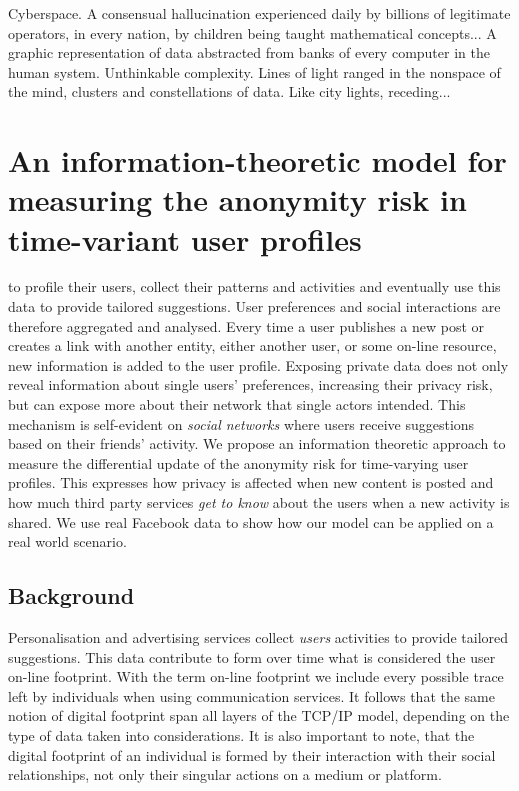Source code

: \begin{savequote}[75mm]
Cyberspace. A consensual hallucination experienced daily by billions of legitimate operators, in every nation, by children being taught mathematical concepts... A graphic representation of data abstracted from banks of every computer in the human system. Unthinkable complexity. Lines of light ranged in the nonspace of the mind, clusters and constellations of data. Like city lights, receding...
\end{savequote}

\chapter{An information-theoretic model for measuring the anonymity risk in time-variant user profiles}

 to profile their users, collect their patterns and activities and eventually use this data to provide tailored suggestions. User preferences and social interactions are therefore aggregated and analysed. Every time a user publishes a new post or creates a link with another entity, either another user, or some on-line resource, new information is added to the user profile. Exposing private data does not only reveal information about single users' preferences, increasing their privacy risk, but can expose more about their network that single actors intended. This mechanism is self-evident on \emph{social networks} where users receive suggestions based on their friends' activity.
We propose an information theoretic approach to measure the differential update of the anonymity risk for time-varying user profiles. This expresses how privacy is affected when new content is posted and how much third party services \emph{get to know} about the users when a new activity is shared. We use real Facebook data to show how our model can be applied on a real world scenario.

\section{Background}

Personalisation and advertising services collect \emph{users} activities to provide tailored suggestions. This data contribute to form over time what is considered the user on-line footprint. With the term on-line footprint we include every possible trace left by individuals when using communication services. It follows that the same notion of digital footprint span all layers of the TCP/IP model, depending on the type of data taken into considerations. It is also important to note, that the digital footprint of an individual is formed by their interaction with their social relationships, not only their singular actions on a medium or platform.

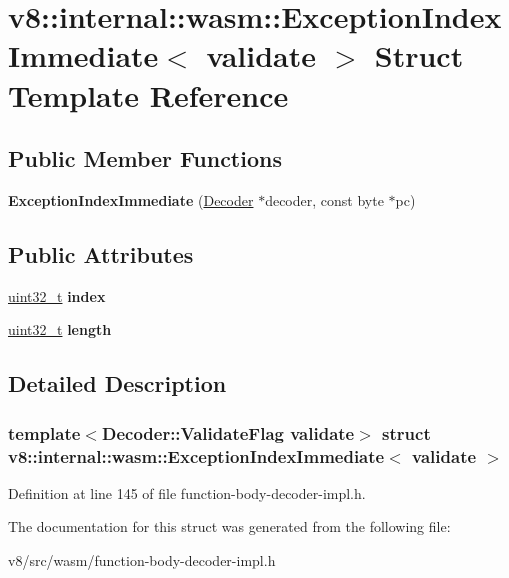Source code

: \hypertarget{structv8_1_1internal_1_1wasm_1_1ExceptionIndexImmediate}{}\section{v8\+:\+:internal\+:\+:wasm\+:\+:Exception\+Index\+Immediate$<$ validate $>$ Struct Template Reference}
\label{structv8_1_1internal_1_1wasm_1_1ExceptionIndexImmediate}
\subsection*{Public Member Functions}
\begin{DoxyCompactItemize}
\item 
\mbox{\label{structv8_1_1internal_1_1wasm_1_1ExceptionIndexImmediate_af6b011ed20d09c902e71133d71531f4a}} 
{\bfseries Exception\+Index\+Immediate} (\mbox{\hyperlink{classv8_1_1internal_1_1wasm_1_1Decoder}{Decoder}} $\ast$decoder, const byte $\ast$pc)
\end{DoxyCompactItemize}
\subsection*{Public Attributes}
\begin{DoxyCompactItemize}
\item 
\mbox{\label{structv8_1_1internal_1_1wasm_1_1ExceptionIndexImmediate_ab9495515d30c9c1e5145633d98a925e6}} 
\mbox{\hyperlink{classuint32__t}{uint32\+\_\+t}} {\bfseries index}
\item 
\mbox{\label{structv8_1_1internal_1_1wasm_1_1ExceptionIndexImmediate_a0442c16546022dd843358af6b3ebdbb5}} 
\mbox{\hyperlink{classuint32__t}{uint32\+\_\+t}} {\bfseries length}
\end{DoxyCompactItemize}


\subsection{Detailed Description}
\subsubsection*{template$<$Decoder\+::\+Validate\+Flag validate$>$\newline
struct v8\+::internal\+::wasm\+::\+Exception\+Index\+Immediate$<$ validate $>$}



Definition at line 145 of file function-\/body-\/decoder-\/impl.\+h.



The documentation for this struct was generated from the following file\+:\begin{DoxyCompactItemize}
\item 
v8/src/wasm/function-\/body-\/decoder-\/impl.\+h\end{DoxyCompactItemize}
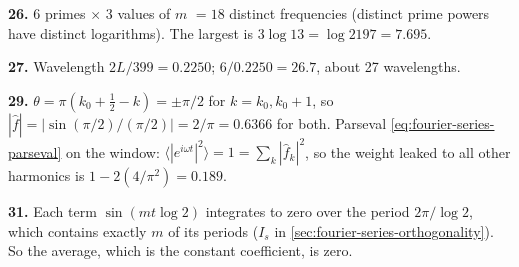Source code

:\textbf{26.} $6$ primes $\times$ $3$ values of $m$ $=18$ distinct frequencies (distinct prime powers have distinct logarithms). The largest is $3\log13=\log2197=7.695$.

\textbf{27.} Wavelength $2L/399=0.2250$; $6/0.2250=26.7$, about 27 wavelengths.

\textbf{29.} $\theta=\pi(k_0+\tfrac12-k)=\pm\pi/2$ for $k=k_0,k_0+1$, so $|\hat f|=|\sin(\pi/2)/(\pi/2)|=2/\pi=0.6366$ for both. Parseval \cref{eq:fourier-series-parseval} on the window: $\langle|e^{i\omega t}|^2\rangle=1=\sum_k|\hat f_k|^2$, so the weight leaked to all other harmonics is $1-2(4/\pi^2)=0.189$.

\textbf{31.} Each term $\sin(mt\log2)$ integrates to zero over the period $2\pi/\log2$, which contains exactly $m$ of its periods ($I_s$ in \cref{sec:fourier-series-orthogonality}). So the average, which is the constant coefficient, is zero.
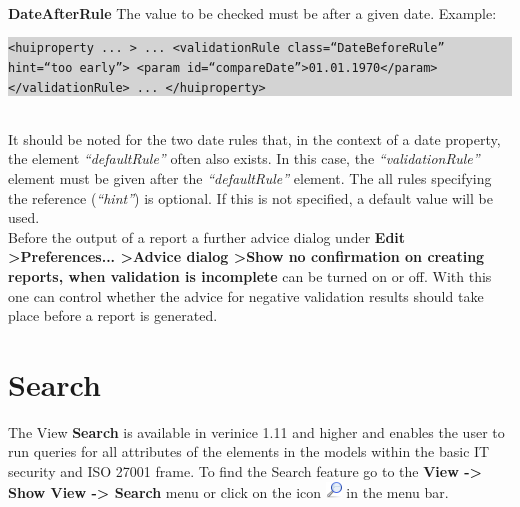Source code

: \documentclass[a4paper,10pt]{book}
\begin{document}
\newline\\
\textbf{DateAfterRule}
\newline
The value to be checked must be after a given date.
\newline
Example:
\newline\\
\colorbox{lightgray}{\parbox{\textwidth}{
{\tt <huiproperty ... >\newline
   ...\newline
   <validationRule class=``DateBeforeRule'' hint=``too early''>\newline
      <param id=``compareDate''>01.01.1970</param>\newline
   </validationRule>\newline
   ...\newline
</huiproperty>}
}}
\newline\\
It should be noted for the two date rules that, in the context of a date property, the element \textit{``defaultRule''} often also exists. In this case, the \textit{``validationRule''} element must be given after the \textit{``defaultRule''} element.
\newline
The all rules specifying the reference (\textit{``hint''}) is optional.
If this is not specified, a default value will be used.
\newline\\
Before the output of a report a further advice dialog under \textbf{Edit \textgreater Preferences... \textgreater Advice dialog \textgreater Show no confirmation on creating reports, when validation is incomplete} can be turned on or off.
With this one can control whether the advice for negative validation results should take place before a report is generated.

\section{Search}
\label{sec:search}

The View \textbf{Search} is available in verinice 1.11 and higher and
enables the user to run queries for all attributes of the elements in
the models within the basic IT security and ISO 27001 frame. To find
the Search feature go to the \textbf{View -> Show View -> Search} menu
or click on the icon \includegraphics[height=2ex]{Icon/search.png} in
the menu bar.
\end{document}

════════════════

> About this exercise
Every line with the word "activities" in it should be copied from the listing above.

> Exercise result
 to profile their users, collect their patterns and activities and eventually use this data to provide tailored suggestions. User preferences and social interactions are therefore aggregated and analysed. Every time a user publishes a new post or creates a link with another entity, either another user, or some on-line resource, new information is added to the user profile. Exposing private data does not only reveal information about single users' preferences, increasing their privacy risk, but can expose more about their network that single actors intended. This mechanism is self-evident on \emph{social networks} where users receive suggestions based on their friends' activity.
Personalisation and advertising services collect \emph{users} activities to provide tailored suggestions. This data contribute to form over time what is considered the user on-line footprint. With the term on-line footprint we include every possible trace left by individuals when using communication services. It follows that the same notion of digital footprint span all layers of the TCP/IP model, depending on the type of data taken into considerations. It is also important to note, that the digital footprint of an individual is formed by their interaction with their social relationships, not only their singular actions on a medium or platform.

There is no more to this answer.